EMMA PATTERSON
Editor of The Scallion
Monday, March 26, 2018
1:25 p.m. Jimmy John, 19, was detained by University Police after complaints of him shouting multiple unpopular opinions spread across campus. He was last heard yelling, “‘Cars 2’ rocked my world, and here’s why” as UP took him away.
3:52 p.m. The cast of “Spring Awakening” was fined $50 per student for dancing and singing in the nude outside Maytum Hall. They were discovered to be regular college seniors in need of a damn break.
Tuesday, March 27, 2018
12:00 a.m. A disturbance was reported on the thirteenth floor of Reed Library involving loud banging noises, strangled wailing and heavy footsteps. When UP investigated, they were shocked to discover that … THERE IS NO THIRTEENTH FLOOR?!?!
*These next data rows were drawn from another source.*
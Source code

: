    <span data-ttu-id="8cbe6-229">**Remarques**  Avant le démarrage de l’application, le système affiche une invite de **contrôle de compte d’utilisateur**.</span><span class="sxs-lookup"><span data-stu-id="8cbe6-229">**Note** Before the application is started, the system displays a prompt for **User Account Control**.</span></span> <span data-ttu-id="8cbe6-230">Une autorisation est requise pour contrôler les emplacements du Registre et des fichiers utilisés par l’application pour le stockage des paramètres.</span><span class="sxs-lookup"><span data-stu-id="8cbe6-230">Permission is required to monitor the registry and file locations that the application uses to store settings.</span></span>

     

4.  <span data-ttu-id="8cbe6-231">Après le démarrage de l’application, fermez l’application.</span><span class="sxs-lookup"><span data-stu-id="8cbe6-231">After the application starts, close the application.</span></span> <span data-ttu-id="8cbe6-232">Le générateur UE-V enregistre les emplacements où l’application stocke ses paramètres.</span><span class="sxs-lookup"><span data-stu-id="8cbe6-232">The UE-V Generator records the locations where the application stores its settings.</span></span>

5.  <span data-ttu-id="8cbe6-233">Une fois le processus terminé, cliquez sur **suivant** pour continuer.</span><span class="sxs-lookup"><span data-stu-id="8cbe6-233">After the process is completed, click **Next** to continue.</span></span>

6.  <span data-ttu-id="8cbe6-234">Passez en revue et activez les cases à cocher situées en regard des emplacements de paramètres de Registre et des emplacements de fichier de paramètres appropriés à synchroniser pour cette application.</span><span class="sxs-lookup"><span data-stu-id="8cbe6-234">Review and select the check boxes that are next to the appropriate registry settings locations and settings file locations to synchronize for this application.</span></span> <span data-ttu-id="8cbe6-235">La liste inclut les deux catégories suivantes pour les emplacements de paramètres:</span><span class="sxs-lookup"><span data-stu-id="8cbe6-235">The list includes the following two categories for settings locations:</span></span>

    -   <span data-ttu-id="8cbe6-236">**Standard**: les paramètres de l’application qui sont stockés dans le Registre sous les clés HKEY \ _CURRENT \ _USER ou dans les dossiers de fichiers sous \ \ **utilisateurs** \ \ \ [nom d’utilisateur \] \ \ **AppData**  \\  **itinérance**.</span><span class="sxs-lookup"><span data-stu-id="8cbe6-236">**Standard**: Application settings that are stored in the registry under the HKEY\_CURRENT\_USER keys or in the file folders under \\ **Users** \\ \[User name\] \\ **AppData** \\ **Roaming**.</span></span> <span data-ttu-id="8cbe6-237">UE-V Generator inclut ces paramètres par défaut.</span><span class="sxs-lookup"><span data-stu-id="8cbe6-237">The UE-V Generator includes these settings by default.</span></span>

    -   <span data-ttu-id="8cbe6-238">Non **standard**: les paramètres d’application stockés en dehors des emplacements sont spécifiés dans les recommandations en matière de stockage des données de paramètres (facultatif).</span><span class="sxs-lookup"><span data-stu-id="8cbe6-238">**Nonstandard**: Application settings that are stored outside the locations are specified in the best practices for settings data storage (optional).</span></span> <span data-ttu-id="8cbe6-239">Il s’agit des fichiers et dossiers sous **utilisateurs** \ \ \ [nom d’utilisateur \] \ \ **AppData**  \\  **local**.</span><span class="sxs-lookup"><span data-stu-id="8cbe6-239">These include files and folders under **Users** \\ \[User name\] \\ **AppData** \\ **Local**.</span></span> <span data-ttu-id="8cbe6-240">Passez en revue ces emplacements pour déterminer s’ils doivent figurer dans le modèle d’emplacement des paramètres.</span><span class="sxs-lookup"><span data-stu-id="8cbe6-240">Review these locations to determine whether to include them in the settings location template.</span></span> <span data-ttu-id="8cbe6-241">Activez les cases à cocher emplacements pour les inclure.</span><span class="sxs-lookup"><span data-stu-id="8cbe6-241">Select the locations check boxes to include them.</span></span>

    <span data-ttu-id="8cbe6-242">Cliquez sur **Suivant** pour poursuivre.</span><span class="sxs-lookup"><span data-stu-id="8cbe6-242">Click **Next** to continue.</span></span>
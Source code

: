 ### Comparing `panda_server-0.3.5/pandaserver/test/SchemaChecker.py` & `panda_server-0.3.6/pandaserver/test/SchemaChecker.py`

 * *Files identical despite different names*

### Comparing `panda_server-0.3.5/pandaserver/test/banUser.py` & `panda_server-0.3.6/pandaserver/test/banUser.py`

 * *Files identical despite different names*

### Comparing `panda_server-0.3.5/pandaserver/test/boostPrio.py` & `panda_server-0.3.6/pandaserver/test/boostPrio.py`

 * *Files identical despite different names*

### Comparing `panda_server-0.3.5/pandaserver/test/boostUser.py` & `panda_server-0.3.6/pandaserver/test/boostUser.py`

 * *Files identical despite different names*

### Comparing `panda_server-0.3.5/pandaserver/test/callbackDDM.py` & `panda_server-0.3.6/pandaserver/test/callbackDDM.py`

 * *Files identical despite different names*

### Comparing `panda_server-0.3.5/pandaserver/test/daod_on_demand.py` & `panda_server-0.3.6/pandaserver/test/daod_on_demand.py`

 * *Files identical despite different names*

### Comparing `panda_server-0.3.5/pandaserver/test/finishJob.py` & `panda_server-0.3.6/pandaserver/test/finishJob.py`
2:16 p.m. A tree outside Nixon Hall was put under house arrest for yelling obscenities at innocent students walking by. The tree was discovered to house a number of pissed-off squirrels who want revenge on whoever puked on their beloved home last Friday night.
Wednesday, March 28, 2018
10:45 a.m. Jackson Stewart, 22, was fined $100 for unnecessary pretension when his in-class presentation was deemed more confusing than the seminal television program “A Pup Named Scooby Doo.”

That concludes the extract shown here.